Skullbone Plains, Tasmania
State: TAS | Hectares: 1,647 | IUCN Category: IV | Partners: Tasmanian Land Conservancy
All photos by Matt Newton
Skullbone Plains is a spectacular 1,647 hectare property with towering old growth forests, near pristine wetlands and rare moss beds in the heart of Tasmania's central highlands, adjoining the Tasmanian Wilderness World Heritage Area.
This former forestry property is now protected forever by the Tasmanian Land Conservancy as part of Australia's National Reserve System - our nation's most secure way of protecting native habitat.
The property was purchased in 2011 with just over one million dollars from the Australian Government's Caring for our Country initiative and the generous private donations from the Australian community.
Skullbone Plains is a remarkable mix of open valleys, old-growth forests, woodlands, wetlands, bogs, moorlands, heathfields and grasslands. Extensive eucalypt woodlands cover vast swaths of the reserve providing habitat for top predators including the Tasmanian wedge-tail eagle, the white-bellied sea eagle, the pure white grey goshawk and Tasmanian masked owl.

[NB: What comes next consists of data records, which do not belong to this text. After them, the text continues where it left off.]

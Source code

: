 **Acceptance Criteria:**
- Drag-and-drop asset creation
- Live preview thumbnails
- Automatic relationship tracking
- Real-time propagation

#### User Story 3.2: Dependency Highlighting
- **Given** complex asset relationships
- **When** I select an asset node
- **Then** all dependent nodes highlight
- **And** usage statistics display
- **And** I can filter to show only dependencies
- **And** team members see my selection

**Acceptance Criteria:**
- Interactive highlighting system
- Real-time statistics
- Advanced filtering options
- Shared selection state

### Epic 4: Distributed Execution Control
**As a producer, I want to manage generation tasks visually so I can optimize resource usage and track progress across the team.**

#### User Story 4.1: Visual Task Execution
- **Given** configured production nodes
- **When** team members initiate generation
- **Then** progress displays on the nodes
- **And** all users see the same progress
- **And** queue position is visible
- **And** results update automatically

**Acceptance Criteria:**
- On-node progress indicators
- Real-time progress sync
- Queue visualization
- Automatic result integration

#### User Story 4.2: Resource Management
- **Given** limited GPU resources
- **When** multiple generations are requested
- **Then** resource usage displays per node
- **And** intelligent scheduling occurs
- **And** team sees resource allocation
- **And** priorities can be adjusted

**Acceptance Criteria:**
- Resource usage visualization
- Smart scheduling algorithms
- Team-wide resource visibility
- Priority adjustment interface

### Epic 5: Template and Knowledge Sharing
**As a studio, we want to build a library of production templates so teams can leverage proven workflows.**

These raptors are all declining in Tasmania and have very little habitat protected elsewhere in formal reserves.
These diverse ecosystems are home to four nationally threatened species. Endangered grassland paper daisies dot the highland poa grassland and grassy sedgeland and the Tasmanian devil and spotted tail quoll roam the forests, grasslands and heath.

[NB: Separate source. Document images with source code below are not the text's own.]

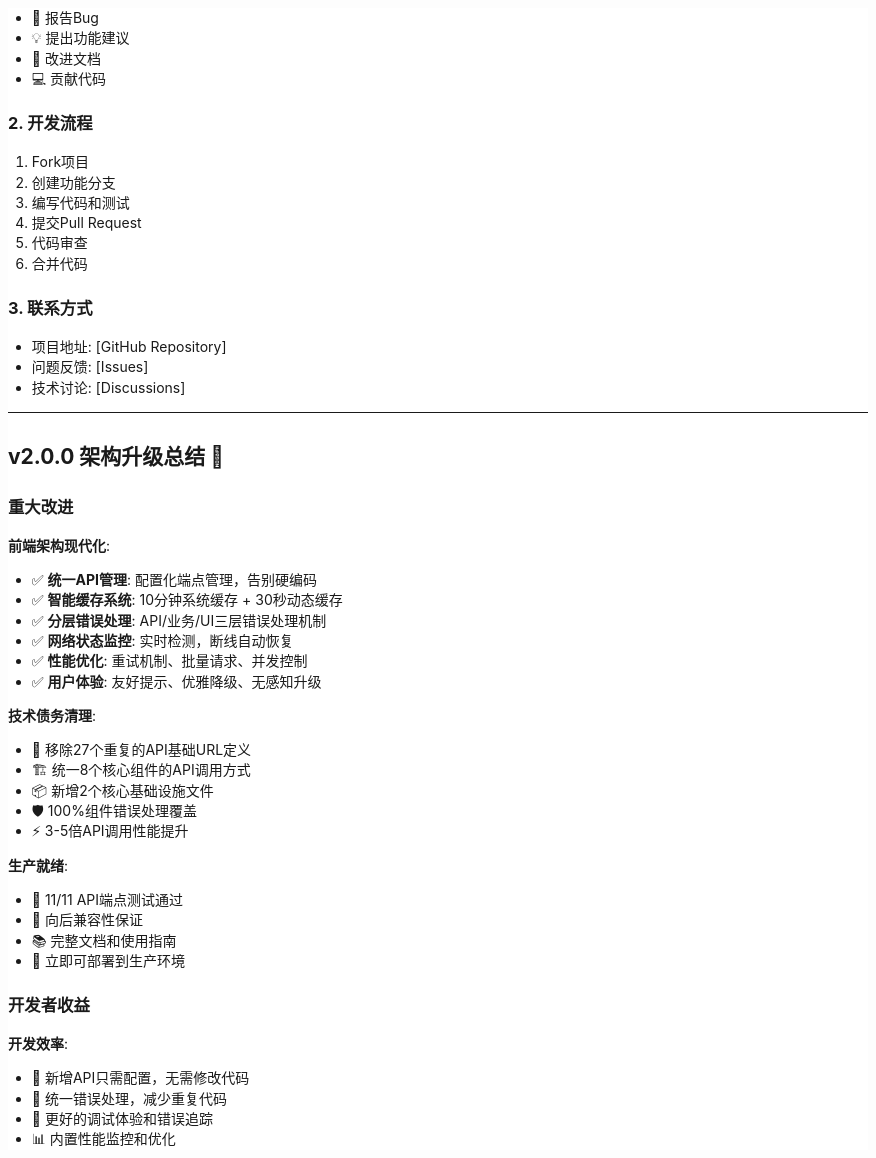 - 🐛 报告Bug
- 💡 提出功能建议
- 📝 改进文档
- 💻 贡献代码

### 2. 开发流程

1. Fork项目
2. 创建功能分支
3. 编写代码和测试
4. 提交Pull Request
5. 代码审查
6. 合并代码

### 3. 联系方式

- 项目地址: [GitHub Repository]
- 问题反馈: [Issues]
- 技术讨论: [Discussions]

---

## v2.0.0 架构升级总结 🚀

### 重大改进

**前端架构现代化**:
- ✅ **统一API管理**: 配置化端点管理，告别硬编码
- ✅ **智能缓存系统**: 10分钟系统缓存 + 30秒动态缓存
- ✅ **分层错误处理**: API/业务/UI三层错误处理机制
- ✅ **网络状态监控**: 实时检测，断线自动恢复
- ✅ **性能优化**: 重试机制、批量请求、并发控制
- ✅ **用户体验**: 友好提示、优雅降级、无感知升级

**技术债务清理**:
- 🧹 移除27个重复的API基础URL定义
- 🏗️ 统一8个核心组件的API调用方式
- 📦 新增2个核心基础设施文件
- 🛡️ 100%组件错误处理覆盖
- ⚡ 3-5倍API调用性能提升

**生产就绪**:
- 🎯 11/11 API端点测试通过
- 🔄 向后兼容性保证
- 📚 完整文档和使用指南
- 🚀 立即可部署到生产环境

### 开发者收益

**开发效率**:
- 📝 新增API只需配置，无需修改代码
- 🔧 统一错误处理，减少重复代码
- 🐛 更好的调试体验和错误追踪
- 📊 内置性能监控和优化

Near pristine streams, free of the predatory introduced brown trout, support one of Australia's oldest freshwater fish, the nationally endangered Clarence galaxias. This small galaxias with irregular brown patches on its back and sides is now found in only six isolated locations in central Tasmania.
The streams flow though one of the property's most prized environments, the richest sphagnum moss beds in Tasmania - almost 100 hectares of threatened alpine sphagnum bogs and fens. The spaghnum moss beds on Skullbone Plains contain fascinating standing wave structures unknown anywhere else on earth.
Rich grasslands dominate the property and are interspersed with flowering herb fields, wetlands and moorlands - providing stunning views to complement the ancient glacial landscape.
Skullbone Plains is a nationally significant sub-alpine refuge for endangered animals and ecosystems - but equally importantly, it forms a crucial link with the adjoining Tasmanian Wilderness World Heritage Area, the Walls of Jerusalem National Park and other conservation reserves. Together they provide large, contiguous corridors of protected areas that will help species adapt to climate change and make them more resilient to other threats.
As part of its management program, the Tasmanian Land Conservancy will carry out extensive surveys to get a detailed picture of the animals and plants that live there. This information will provide an important baseline to help manage biodiversity and ensure Skullbone Plains is managed forever as a world class nature reserve.
The New Leaf Project
Skullbone Plains is the first property in the Tasmanian Land Conservancy's ambitious conservation strategy to purchase and conserve almost 28,000 hectares of native forests.
The New Leaf Project is a huge land acquisition project, stretching to properties of ancient old-growth rainforests in the north-east, sweeping landscapes of tall trees, lakes and wild rivers in the central highlands and intimate forested valleys in the southern midlands.
With its 16 kilometre boundary with the Tasmanian World Heritage Area and high ecological connectivity, Skullbone Plains forms a crucial part of the New Leaf Project.